It would be helpful if "3.3 Buffer pool simulation" discussed how the simulation and counters are affected by MRU workloads using the PGSTEAL(LRU) BP being simulated.

Posted by Hari Shanmugadhasan on 22 December 2016 at 11:28

It would be helpful to correct Fig 3-7 to show the correct Synch I/O/sec avoidance value for the simulation. The p38 calculation shows 70958. The 3-D bar chart shows the rate as under 70,000. Even better, replace Fig 3-7 with the delta %s since 3D charts are hard to interpret. "Simulation" delta<1%? "Expanded" delta -99.9%? Also, you might consider rounding to 70,951 since the calculated rate is 70958.78611.

Posted by Hari Shanmugadhasan on 22 December 2016 at 11:39

It would be helpful to add the specific numbers for CPU, Synch I/O, commits, and transactions to Fig 3.8 and the delta % for CPU and I/O. The bar chart is easier to interpret than a 3D chart, but still extra guessing.

Posted by Hari Shanmugadhasan on 22 December 2016 at 11:54

It would be helpful to explain Fig 3-8 contradicting the p38 calculation since assuming 3000 tps (p37) there should have been a BP1 Synch I/O rate reduction of about 23.7/sec with close to 0/sec BP1 Synch I/O, yet Fig 3-8 shows 45+/sec drop from almost 60/sec to just over 10/sec (which might be from other BPs). If more than one commit/trxn then the discrepancy in drop is even greater. Can you have 2 txns per commit?

Posted by Hari Shanmugadhasan on 22 December 2016 at 12:16

It would be helpful if the CPU units used in Fig 3-8 were explained, along with explaining the source of the benefit since a Synch I/O rate reduction of 23.7/sec suggests about 4.7*10**(-7) CPU secs per transaction on an old zEC12 processor.

Posted by Hari Shanmugadhasan on 23 December 2016 at 8:04

I should have ended my previous post with "a Synch I/O rate reduction of roughly 23.7/txn indicates a roughly 1.42*10**(-4) CPU sec saving per transaction on an old zEC12 processor."

Posted by Hari Shanmugadhasan on 23 December 2016 at 8:09

It would be helpful if "3.3 Buffer pool simulation" provided the DSNB431I message for the test case.

Posted by Hari Shanmugadhasan on 23 December 2016 at 8:26

It would be helpful if "3.3 Buffer pool simulation" suggested how the calculated average "AVOIDABLE SYNC I/O DELAY" might be used.

Posted by Hari Shanmugadhasan on 23 December 2016 at 12:52

It would be helpful if "3.3 Buffer pool simulation" indicated the page update activity leading up to the six minute test, as well as the page update activity during the six minutes.

Posted by Hari Shanmugadhasan on 23 December 2016 at 12:57

You might consider explaining this DB2 12 position: "The most important statistic from the simulation is that a large number of synchronous read I/O operations for randomly accessed pages could have been avoided.
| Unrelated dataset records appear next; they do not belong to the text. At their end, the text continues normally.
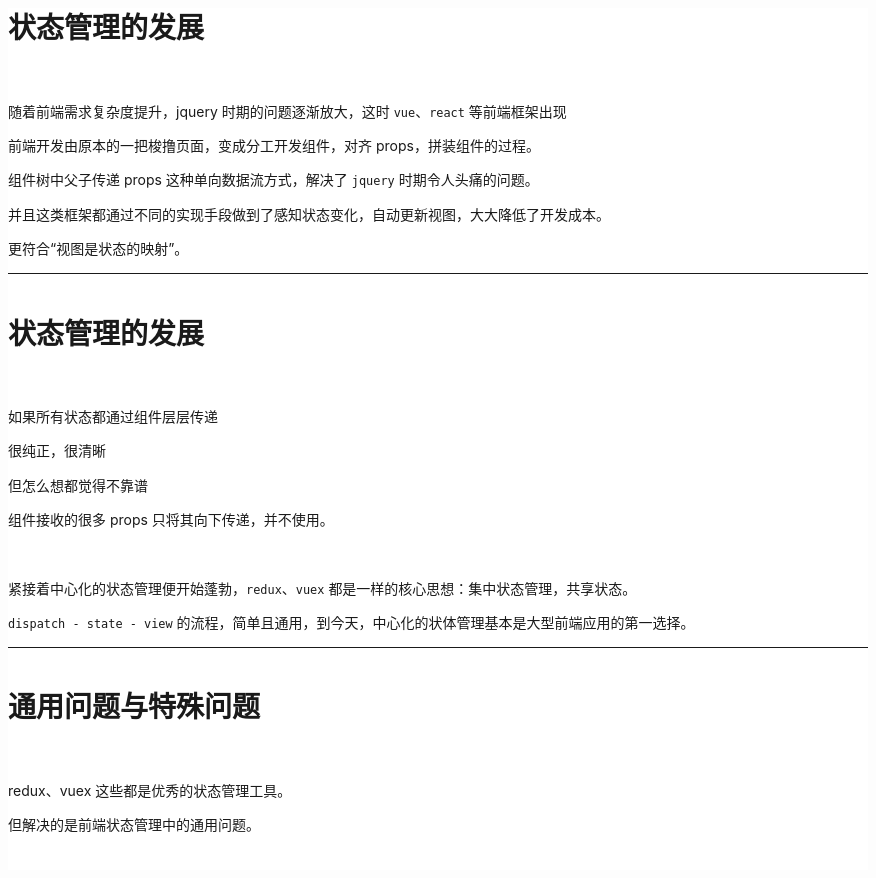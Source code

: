 # 状态管理的发展

<br>

随着前端需求复杂度提升，jquery 时期的问题逐渐放大，这时 `vue`、`react` 等前端框架出现

前端开发由原本的一把梭撸页面，变成分工开发组件，对齐 props，拼装组件的过程。

组件树中父子传递 props 这种单向数据流方式，解决了 `jquery` 时期令人头痛的问题。

<v-click>

并且这类框架都通过不同的实现手段做到了感知状态变化，自动更新视图，大大降低了开发成本。

更符合“视图是状态的映射”。

</v-click>

---

# 状态管理的发展

<br>

如果所有状态都通过组件层层传递

很纯正，很清晰

但怎么想都觉得不靠谱

组件接收的很多 props 只将其向下传递，并不使用。

<br>

<v-click>

紧接着中心化的状态管理便开始蓬勃，`redux`、`vuex` 都是一样的核心思想：集中状态管理，共享状态。

`dispatch - state - view` 的流程，简单且通用，到今天，中心化的状体管理基本是大型前端应用的第一选择。

</v-click>

---

# 通用问题与特殊问题

<br>

<v-click>

redux、vuex 这些都是优秀的状态管理工具。

但解决的是前端状态管理中的通用问题。

</v-click>

<br>

<v-click>
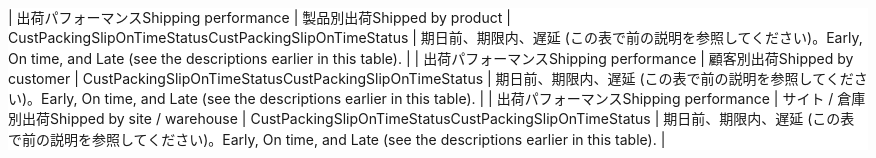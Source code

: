 | <span data-ttu-id="ca33b-339">出荷パフォーマンス</span><span class="sxs-lookup"><span data-stu-id="ca33b-339">Shipping performance</span></span>        | <span data-ttu-id="ca33b-340">製品別出荷</span><span class="sxs-lookup"><span data-stu-id="ca33b-340">Shipped by product</span></span>                       | <span data-ttu-id="ca33b-341">CustPackingSlipOnTimeStatus</span><span class="sxs-lookup"><span data-stu-id="ca33b-341">CustPackingSlipOnTimeStatus</span></span>           | <span data-ttu-id="ca33b-342">期日前、期限内、遅延 (この表で前の説明を参照してください)。</span><span class="sxs-lookup"><span data-stu-id="ca33b-342">Early, On time, and Late (see the descriptions earlier in this table).</span></span> |
| <span data-ttu-id="ca33b-343">出荷パフォーマンス</span><span class="sxs-lookup"><span data-stu-id="ca33b-343">Shipping performance</span></span>        | <span data-ttu-id="ca33b-344">顧客別出荷</span><span class="sxs-lookup"><span data-stu-id="ca33b-344">Shipped by customer</span></span>                      | <span data-ttu-id="ca33b-345">CustPackingSlipOnTimeStatus</span><span class="sxs-lookup"><span data-stu-id="ca33b-345">CustPackingSlipOnTimeStatus</span></span>           | <span data-ttu-id="ca33b-346">期日前、期限内、遅延 (この表で前の説明を参照してください)。</span><span class="sxs-lookup"><span data-stu-id="ca33b-346">Early, On time, and Late (see the descriptions earlier in this table).</span></span> |
| <span data-ttu-id="ca33b-347">出荷パフォーマンス</span><span class="sxs-lookup"><span data-stu-id="ca33b-347">Shipping performance</span></span>        | <span data-ttu-id="ca33b-348">サイト / 倉庫別出荷</span><span class="sxs-lookup"><span data-stu-id="ca33b-348">Shipped by site / warehouse</span></span>              | <span data-ttu-id="ca33b-349">CustPackingSlipOnTimeStatus</span><span class="sxs-lookup"><span data-stu-id="ca33b-349">CustPackingSlipOnTimeStatus</span></span>           | <span data-ttu-id="ca33b-350">期日前、期限内、遅延 (この表で前の説明を参照してください)。</span><span class="sxs-lookup"><span data-stu-id="ca33b-350">Early, On time, and Late (see the descriptions earlier in this table).</span></span> |
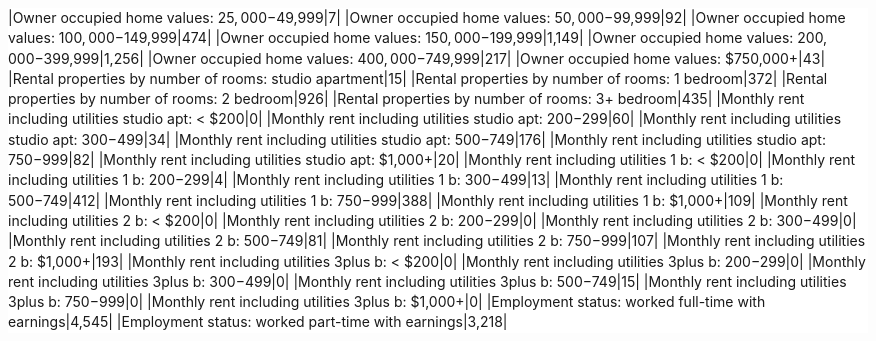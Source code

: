 |Owner occupied home values: $25,000-$49,999|7|
|Owner occupied home values: $50,000-$99,999|92|
|Owner occupied home values: $100,000-$149,999|474|
|Owner occupied home values: $150,000-$199,999|1,149|
|Owner occupied home values: $200,000-$399,999|1,256|
|Owner occupied home values: $400,000-$749,999|217|
|Owner occupied home values: $750,000+|43|
|Rental properties by number of rooms: studio apartment|15|
|Rental properties by number of rooms: 1 bedroom|372|
|Rental properties by number of rooms: 2 bedroom|926|
|Rental properties by number of rooms: 3+ bedroom|435|
|Monthly rent including utilities studio apt: < $200|0|
|Monthly rent including utilities studio apt: $200-$299|60|
|Monthly rent including utilities studio apt: $300-$499|34|
|Monthly rent including utilities studio apt: $500-$749|176|
|Monthly rent including utilities studio apt: $750-$999|82|
|Monthly rent including utilities studio apt: $1,000+|20|
|Monthly rent including utilities 1 b: < $200|0|
|Monthly rent including utilities 1 b: $200-$299|4|
|Monthly rent including utilities 1 b: $300-$499|13|
|Monthly rent including utilities 1 b: $500-$749|412|
|Monthly rent including utilities 1 b: $750-$999|388|
|Monthly rent including utilities 1 b: $1,000+|109|
|Monthly rent including utilities 2 b: < $200|0|
|Monthly rent including utilities 2 b: $200-$299|0|
|Monthly rent including utilities 2 b: $300-$499|0|
|Monthly rent including utilities 2 b: $500-$749|81|
|Monthly rent including utilities 2 b: $750-$999|107|
|Monthly rent including utilities 2 b: $1,000+|193|
|Monthly rent including utilities 3plus b: < $200|0|
|Monthly rent including utilities 3plus b: $200-$299|0|
|Monthly rent including utilities 3plus b: $300-$499|0|
|Monthly rent including utilities 3plus b: $500-$749|15|
|Monthly rent including utilities 3plus b: $750-$999|0|
|Monthly rent including utilities 3plus b: $1,000+|0|
|Employment status: worked full-time with earnings|4,545|
|Employment status: worked part-time with earnings|3,218|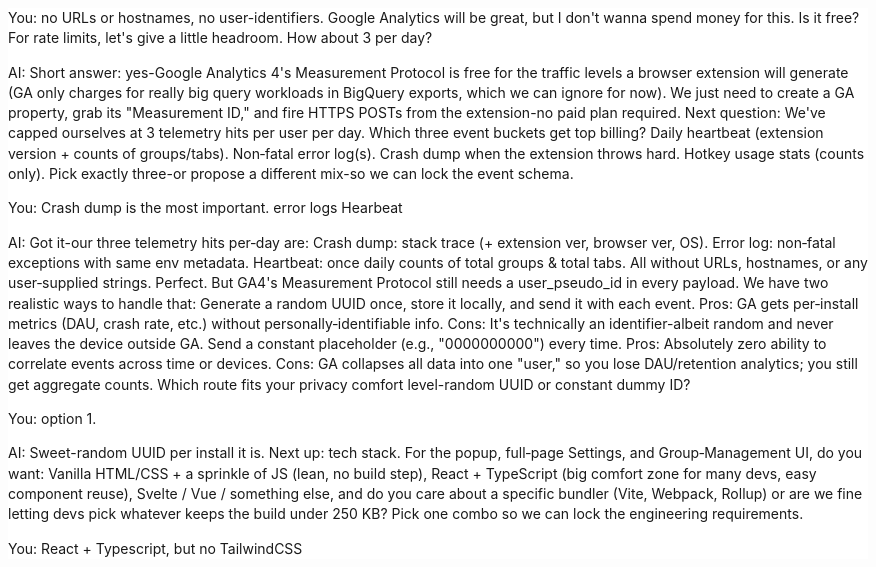 You:
no URLs or hostnames, no user-identifiers.
Google Analytics will be great, but I don't wanna spend money for this. Is it free?
For rate limits, let's give a little headroom. How about 3 per day?

AI: Short answer: yes-Google Analytics 4's Measurement Protocol is free for the traffic levels a browser extension will generate (GA only charges for really big query workloads in BigQuery exports, which we can ignore for now). We just need to create a GA property, grab its "Measurement ID," and fire HTTPS POSTs from the extension-no paid plan required.
Next question:
We've capped ourselves at 3 telemetry hits per user per day. Which three event buckets get top billing?
Daily heartbeat (extension version + counts of groups/tabs).
Non‑fatal error log(s).
Crash dump when the extension throws hard.
Hotkey usage stats (counts only).
Pick exactly three-or propose a different mix-so we can lock the event schema.

You:
Crash dump is the most important.
error logs
Hearbeat

AI: Got it-our three telemetry hits per‑day are:
Crash dump: stack trace (+ extension ver, browser ver, OS).
Error log: non‑fatal exceptions with same env metadata.
Heartbeat: once daily counts of total groups & total tabs.
All without URLs, hostnames, or any user‑supplied strings. Perfect.
But GA4's Measurement Protocol still needs a user_pseudo_id in every payload.
We have two realistic ways to handle that:
Generate a random UUID once, store it locally, and send it with each event.
Pros: GA gets per‑install metrics (DAU, crash rate, etc.) without personally‑identifiable info.
Cons: It's technically an identifier-albeit random and never leaves the device outside GA.
Send a constant placeholder (e.g., "0000000000") every time.
Pros: Absolutely zero ability to correlate events across time or devices.
Cons: GA collapses all data into one "user," so you lose DAU/retention analytics; you still get aggregate counts.
Which route fits your privacy comfort level-random UUID or constant dummy ID?

You:
option 1.

AI: Sweet-random UUID per install it is.
Next up: tech stack.
For the popup, full‑page Settings, and Group‑Management UI, do you want:
Vanilla HTML/CSS + a sprinkle of JS (lean, no build step),
React + TypeScript (big comfort zone for many devs, easy component reuse),
Svelte / Vue / something else,
and do you care about a specific bundler (Vite, Webpack, Rollup) or are we fine letting devs pick whatever keeps the build under 250 KB?
Pick one combo so we can lock the engineering requirements.

You:
React + Typescript, but no TailwindCSS

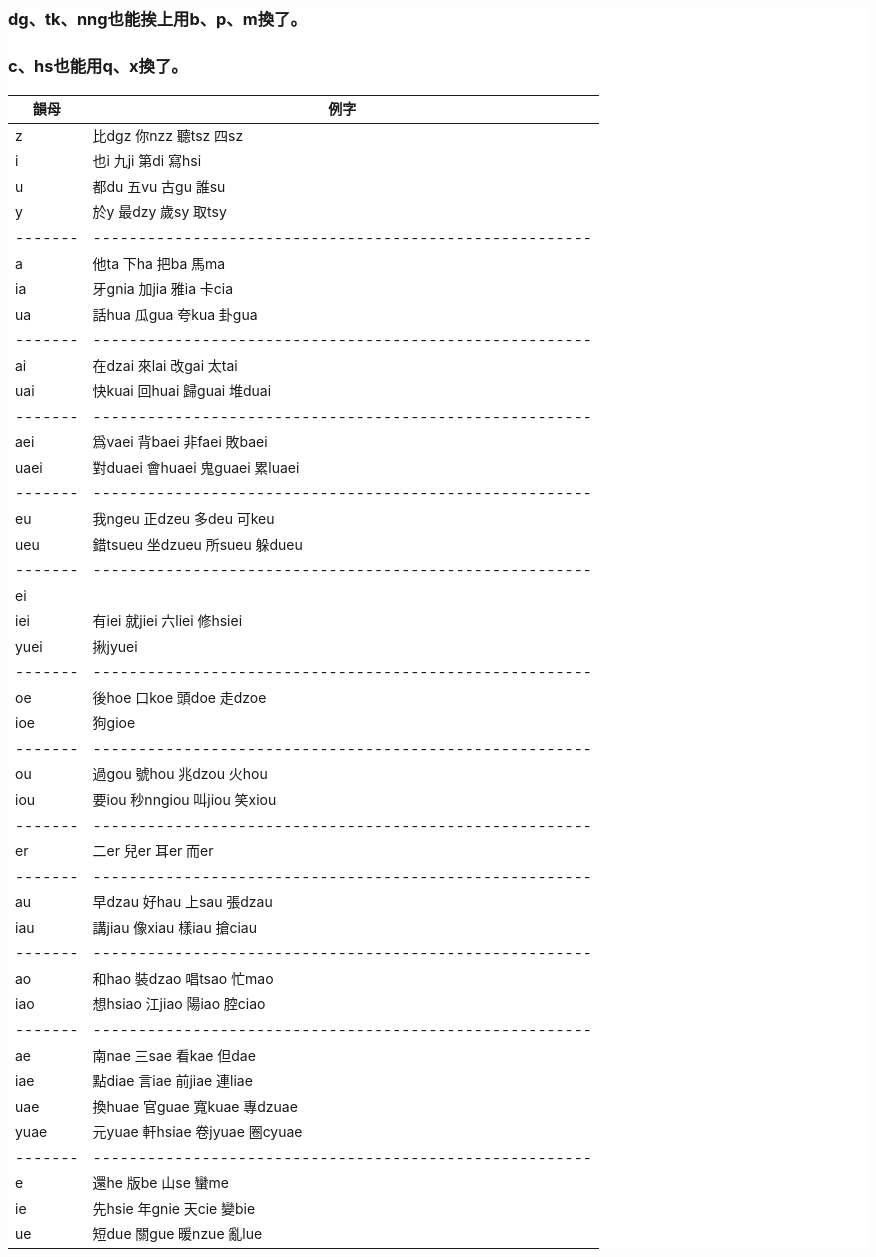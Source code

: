 ### dg、tk、nng也能挨上用b、p、m換了。
### c、hs也能用q、x換了。

| 韻母     | 例字                                                       |
| ------- | ------------------------------------------------------- |
| z       | 比dgz 你nzz 聽tsz 四sz                     |
| i        | 也i 九ji 第di  寫hsi                               |
| u       | 都du 五vu 古gu 誰su                          |
| y       | 於y 最dzy 歲sy 取tsy                          |
| ------- | ------------------------------------------------------- |
| a       | 他ta 下ha 把ba 馬ma                         |
| ia      | 牙gnia 加jia 雅ia 卡cia                       |
| ua    | 話hua 瓜gua 夸kua 卦gua                 |
| ------- | ------------------------------------------------------- |
| ai      | 在dzai 來lai 改gai 太tai                      |
| uai    | 快kuai 回huai 歸guai 堆duai            |
| ------- | ------------------------------------------------------- |
| aei    | 爲vaei 背baei 非faei 敗baei              |
| uaei  | 對duaei 會huaei 鬼guaei 累luaei    |
| ------- | ------------------------------------------------------- |
| eu     | 我ngeu 正dzeu 多deu 可keu            |
| ueu  | 錯tsueu 坐dzueu 所sueu 躲dueu     |
| ------- | ------------------------------------------------------- |
| ei      |                                                                 |
| iei     | 有iei 就jiei 六liei 修hsiei                     |
| yuei  | 揪jyuei                                                   |
| ------- | ------------------------------------------------------- |
| oe    | 後hoe 口koe 頭doe 走dzoe               |
| ioe   | 狗gioe                                                     |
| ------- | ------------------------------------------------------- |
| ou    | 過gou 號hou 兆dzou 火hou               |
| iou   | 要iou 秒nngiou 叫jiou 笑xiou            |
| ------- | ------------------------------------------------------- |
| er     | 二er 兒er 耳er 而er                              |
| ------- | ------------------------------------------------------- |
| au    | 早dzau 好hau 上sau 張dzau             |
| iau   | 講jiau 像xiau 樣iau 搶ciau                 |
| ------- | ------------------------------------------------------- |
| ao    | 和hao 裝dzao 唱tsao 忙mao            |
| iao   | 想hsiao 江jiao 陽iao 腔ciao              |
| ------- | ------------------------------------------------------- |
| ae    | 南nae 三sae 看kae 但dae                  |
| iae   | 點diae 言iae 前jiae 連liae                  |
| uae  | 換huae 官guae 寬kuae 專dzuae      |
| yuae | 元yuae 軒hsiae 卷jyuae 圈cyuae    |
| ------- | ------------------------------------------------------- |
| e       | 還he 版be 山se 蠻me                         |
| ie      | 先hsie 年gnie 天cie 變bie                  |
| ue     | 短due 關gue 暖nzue 亂lue                |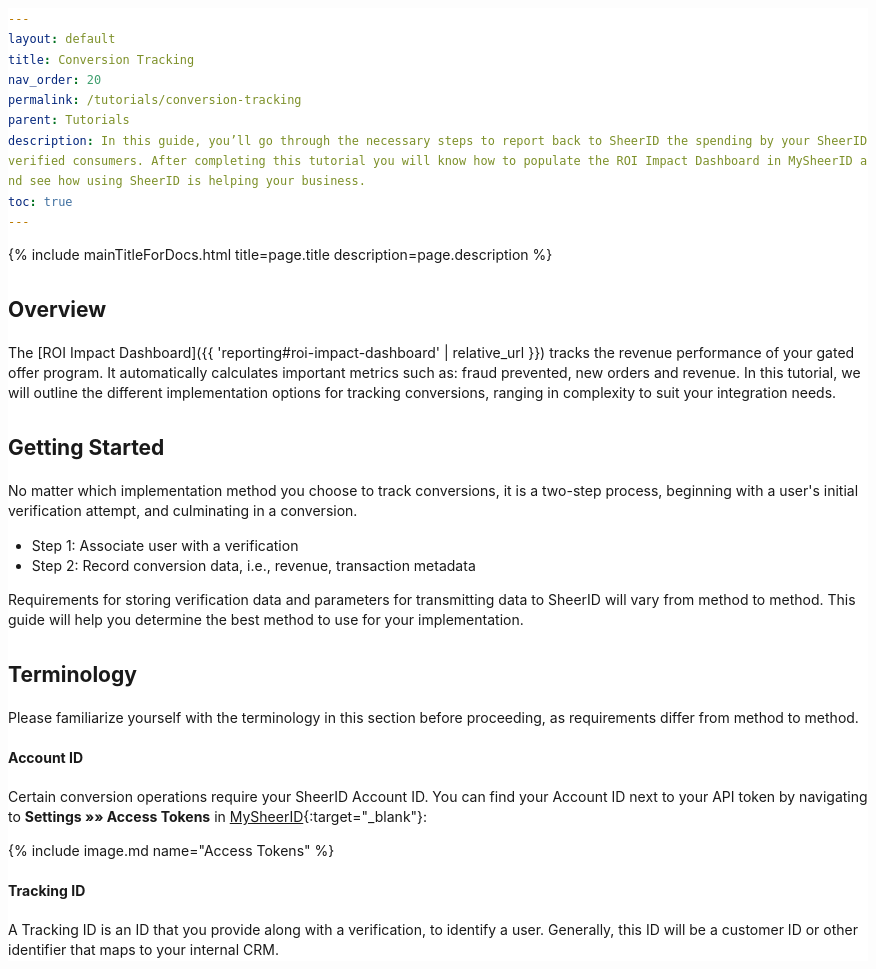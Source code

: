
 ```yaml
---
layout: default
title: Conversion Tracking
nav_order: 20
permalink: /tutorials/conversion-tracking
parent: Tutorials
description: In this guide, you’ll go through the necessary steps to report back to SheerID the spending by your SheerID verified consumers. After completing this tutorial you will know how to populate the ROI Impact Dashboard in MySheerID and see how using SheerID is helping your business.
toc: true
---
```


{% include mainTitleForDocs.html title=page.title description=page.description %}

## Overview

The [ROI Impact Dashboard]({{ 'reporting#roi-impact-dashboard' | relative_url }}) tracks the revenue performance of your gated offer program. It automatically calculates important metrics
such as: fraud prevented, new orders and revenue. In this tutorial, we will outline the
different implementation options for tracking conversions, ranging in complexity to suit your integration needs.

## Getting Started

No matter which implementation method you choose to track conversions, it is a two-step process,
beginning with a user's initial verification attempt, and culminating in a conversion.

* Step 1: Associate user with a verification
* Step 2: Record conversion data, i.e., revenue, transaction metadata

Requirements for storing verification data and parameters for transmitting data to SheerID will
vary from method to method. This guide will help you determine the best method to use for your
implementation.

## Terminology

Please familiarize yourself with the terminology in this section before proceeding, as requirements
differ from method to method.

#### Account ID

Certain conversion operations require your SheerID Account ID. You can find your Account ID
next to your API token by navigating to **Settings »» Access Tokens** in [MySheerID](https://my.sheerid.com){:target="_blank"}:

{% include image.md name="Access Tokens" %}

#### Tracking ID

A Tracking ID is an ID that you provide along with a verification, to identify a user. Generally,
this ID will be a customer ID or other identifier that maps to your internal CRM.
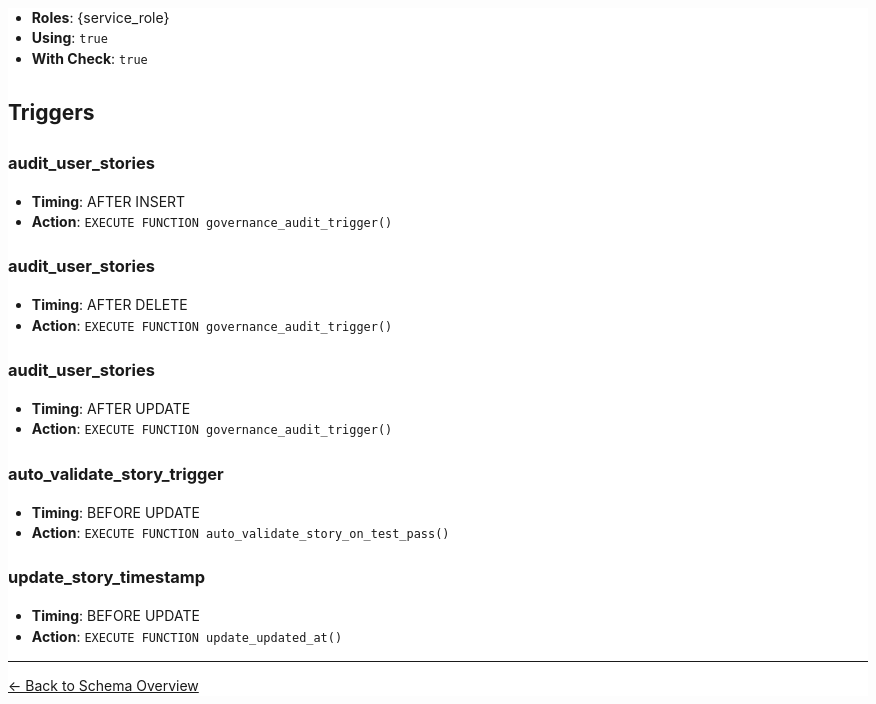 - **Roles**: {service_role}
- **Using**: `true`
- **With Check**: `true`

## Triggers

### audit_user_stories

- **Timing**: AFTER INSERT
- **Action**: `EXECUTE FUNCTION governance_audit_trigger()`

### audit_user_stories

- **Timing**: AFTER DELETE
- **Action**: `EXECUTE FUNCTION governance_audit_trigger()`

### audit_user_stories

- **Timing**: AFTER UPDATE
- **Action**: `EXECUTE FUNCTION governance_audit_trigger()`

### auto_validate_story_trigger

- **Timing**: BEFORE UPDATE
- **Action**: `EXECUTE FUNCTION auto_validate_story_on_test_pass()`

### update_story_timestamp

- **Timing**: BEFORE UPDATE
- **Action**: `EXECUTE FUNCTION update_updated_at()`

---

[← Back to Schema Overview](../database-schema-overview.md)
Given this information, your next step would be to increase the SPSIZE value to see whether you can significantly decrease the numbers for the avoidable operations." http://www.ibm.com/support/knowledgecenter/SSEPEK_11.0.0/perf/src/tpc/db2z_bpsimulationresults.html

Posted by Hari Shanmugadhasan on 23 December 2016 at 13:07

It would be helpful if "3.3 Buffer pool simulation" compared its simulation with the use of the IBM DB2 Buffer Pool Analyzer for z/OS. What would that tool have reported for the BP1 test case?

Posted by Hari Shanmugadhasan on 23 December 2016 at 13:22

A minor point, but since this is an American English publication, it would be helpful if decimal points were used instead of commas (Fig 3-8), and comma separators between thousands (Fig 3-7 and the p38 calculation). Some might find 25,463,982 easier to understand than the undifferentiated string of 25463982. Since DB2 has NLS support the DSNB432I counts could all use comma separators.

Posted by Hari Shanmugadhasan on 23 December 2016 at 13:42

Relating to "Figure 3-6 Display output from –DIS BPOOL (BP1) DETAIL", has anyone submitted a request to have DSNB432I supplement all the counts with per second averages, with the interval start, stop, and duration reported in the header? Per second averages are much more useful when making comparisons. Plus all the counts and averages displayed using decimal points and comma thousand separators when US English is selected as the NLS option? Plus max and avg Sync I/O delay avoided DSNB455I-like?

Posted by Hari Shanmugadhasan on 24 December 2016 at 9:34

It would be helpful if the "3.3 Buffer pool simulation" test case source code, Explains, and Access Path graphs, were added to the "Additional Materials." This is especially true if they are coded in SQL PL since examples of proven high performance, well coded DB2 for z/OS SQL PL source code seem hard to find. It might also provide hints as to why so much prefetch occurs in this OLTP test, in BP1 alone, without considering the other BPs.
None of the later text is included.